Saved data entries:
◆ ◆ ◆ ◆ ◆

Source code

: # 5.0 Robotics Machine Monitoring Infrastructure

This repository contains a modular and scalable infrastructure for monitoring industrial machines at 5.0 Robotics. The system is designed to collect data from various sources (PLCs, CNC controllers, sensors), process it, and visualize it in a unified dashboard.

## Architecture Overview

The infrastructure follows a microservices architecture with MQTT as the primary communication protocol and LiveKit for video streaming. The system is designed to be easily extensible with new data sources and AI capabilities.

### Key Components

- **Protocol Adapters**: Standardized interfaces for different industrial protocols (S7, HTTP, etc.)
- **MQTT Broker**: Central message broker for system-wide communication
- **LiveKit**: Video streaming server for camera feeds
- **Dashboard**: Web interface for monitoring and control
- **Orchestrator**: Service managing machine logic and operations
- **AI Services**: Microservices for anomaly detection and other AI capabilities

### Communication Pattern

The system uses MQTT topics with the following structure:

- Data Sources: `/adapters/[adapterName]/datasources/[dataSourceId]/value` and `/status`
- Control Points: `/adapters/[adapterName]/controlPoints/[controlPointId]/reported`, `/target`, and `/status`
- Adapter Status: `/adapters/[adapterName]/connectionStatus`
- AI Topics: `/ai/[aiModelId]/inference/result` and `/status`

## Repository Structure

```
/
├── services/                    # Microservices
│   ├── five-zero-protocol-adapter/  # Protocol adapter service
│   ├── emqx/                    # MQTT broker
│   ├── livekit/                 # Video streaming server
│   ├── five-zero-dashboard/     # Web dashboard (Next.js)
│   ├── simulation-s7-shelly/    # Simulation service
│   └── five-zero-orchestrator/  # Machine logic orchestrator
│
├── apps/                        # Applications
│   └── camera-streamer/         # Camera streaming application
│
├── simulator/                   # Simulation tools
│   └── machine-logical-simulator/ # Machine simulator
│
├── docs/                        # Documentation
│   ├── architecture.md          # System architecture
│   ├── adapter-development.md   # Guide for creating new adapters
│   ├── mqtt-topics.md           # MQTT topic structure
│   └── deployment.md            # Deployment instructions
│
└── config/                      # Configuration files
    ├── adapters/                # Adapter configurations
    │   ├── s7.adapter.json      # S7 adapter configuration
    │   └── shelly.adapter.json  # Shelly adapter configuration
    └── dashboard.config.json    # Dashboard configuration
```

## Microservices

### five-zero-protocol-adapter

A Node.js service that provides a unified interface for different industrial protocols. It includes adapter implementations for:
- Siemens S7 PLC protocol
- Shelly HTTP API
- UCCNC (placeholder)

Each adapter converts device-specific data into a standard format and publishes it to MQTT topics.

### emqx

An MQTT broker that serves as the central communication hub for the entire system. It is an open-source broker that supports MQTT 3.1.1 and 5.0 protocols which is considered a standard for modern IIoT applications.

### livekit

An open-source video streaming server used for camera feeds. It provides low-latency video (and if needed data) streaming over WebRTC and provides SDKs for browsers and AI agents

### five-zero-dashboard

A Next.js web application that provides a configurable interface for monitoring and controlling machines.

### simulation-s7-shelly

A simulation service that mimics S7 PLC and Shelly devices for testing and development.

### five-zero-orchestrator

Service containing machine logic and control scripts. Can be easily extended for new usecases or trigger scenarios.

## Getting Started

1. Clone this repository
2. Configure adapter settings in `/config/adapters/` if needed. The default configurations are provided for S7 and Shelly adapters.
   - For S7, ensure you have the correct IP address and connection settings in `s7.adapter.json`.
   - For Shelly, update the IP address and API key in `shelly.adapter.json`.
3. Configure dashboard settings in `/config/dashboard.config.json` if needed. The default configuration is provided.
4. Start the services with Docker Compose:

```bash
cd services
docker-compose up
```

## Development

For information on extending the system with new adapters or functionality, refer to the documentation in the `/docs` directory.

◆ ◆ ◆ ◆ ◆

■ Your assignment: Please restate the records word for word. Go from the first line to the line with "## Architecture Overview" and include both.

■ Answer to this problem:
Source code

: # 5.0 Robotics Machine Monitoring Infrastructure

This repository contains a modular and scalable infrastructure for monitoring industrial machines at 5.0 Robotics. The system is designed to collect data from various sources (PLCs, CNC controllers, sensors), process it, and visualize it in a unified dashboard.

## Architecture Overview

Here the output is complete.